The trouble is that Marzuk is a teenage boy, and when he’s not online in his famous Goblin King persona he reacts pretty much like any other teenage boy does. Which is how he has ended up falling head over heels in love with Amina, who knows nothing about the online world. In order to win her heart, he might have to do the unthinkable and actually attend school.
As you can see, there is a comedy element to the book. Poor Marzuk doesn’t quite realise that his sedentary lifestyle hasn’t best equipped him for wooing the most beautiful girl in his age group, but this is not how Cyber Mage starts. There is something much more serious going on.
The book has a prologue, and in it an artificer called The Dragon is called upon by a powerful Djinn called Bahamut to make a magic sword and a golem. Bahamut’s purpose is unknown, but a former street thug called Djibrel is soon spreading fear in the less salubrious parts of Dhaka, having acquired a rather impressive sword and taken to assassinating members of the city’s underworld.
“What the hell are djinn?”
“Spirits, sir. Like fairies, but more litigious. Allegedly.”
Naturally these two storylines will come together at some point.
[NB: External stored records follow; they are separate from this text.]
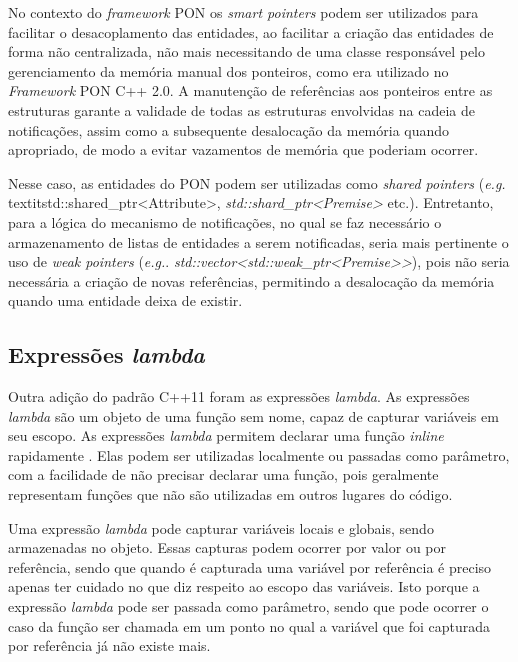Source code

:No contexto do \textit{framework} PON os \textit{smart pointers} podem ser
utilizados para facilitar o desacoplamento das entidades, ao facilitar a criação
das entidades de forma não centralizada, não mais necessitando de uma classe
responsável pelo gerenciamento da memória manual dos ponteiros, como era
utilizado no \textit{Framework} PON C++ 2.0. A manutenção de referências aos
ponteiros entre as estruturas garante a validade de todas as estruturas
envolvidas na cadeia de notificações, assim como a subsequente desalocação da
memória quando apropriado, de modo a evitar vazamentos de memória que poderiam
ocorrer.

Nesse caso, as entidades do PON podem ser utilizadas como \textit{shared
pointers} (\textit{e.g.} textit{std::shared\_ptr<Attribute>},
\textit{std::shard\_ptr<Premise>} etc.). Entretanto, para a lógica do mecanismo
de notificações, no qual se faz necessário o armazenamento de listas de
entidades a serem notificadas, seria mais pertinente o uso de \textit{weak
pointers} (\textit{e.g.}. \textit{std::vector<std::weak\_ptr<Premise>>}), pois
não seria necessária a criação de novas referências, permitindo a desalocação da
memória quando uma entidade deixa de existir.

\subsection{Expressões \textit{lambda}}

Outra adição do padrão C++11 foram as expressões \textit{lambda}. As expressões
\textit{lambda} são um objeto de uma função sem nome, capaz de capturar
variáveis em seu escopo. As expressões \textit{lambda} permitem declarar uma
função \textit{inline} rapidamente \cite{modern_cpp}. Elas podem ser utilizadas
localmente ou passadas como parâmetro, com a facilidade de não precisar declarar
uma função, pois geralmente representam funções que não são utilizadas em outros
lugares do código.

Uma expressão \textit{lambda} pode capturar variáveis locais e globais, sendo
armazenadas no objeto. Essas capturas podem ocorrer por valor ou por referência,
sendo que quando é capturada uma variável por referência é preciso apenas ter
cuidado no que diz respeito ao escopo das variáveis. Isto porque a expressão
\textit{lambda} pode ser passada como parâmetro, sendo que pode ocorrer o caso
da função ser chamada em um ponto no qual a variável que foi capturada por
referência já não existe mais.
When they do, the stakes will be much higher than a mere fantasy realm, and yet a significant proportion of the action will be played out inside Final Fantasy 9000. Hossain dedicates the book, “This one is for my gamers,” and I can see why.
There’s not a huge amount more than I can tell you without undue spoilers. If you like cyberpunk, you are going to love this book. If you don’t understand computer stuff then you will probably hate it in pretty much the same way that the jocks and their girlfriends at Marzuk’s school hate him.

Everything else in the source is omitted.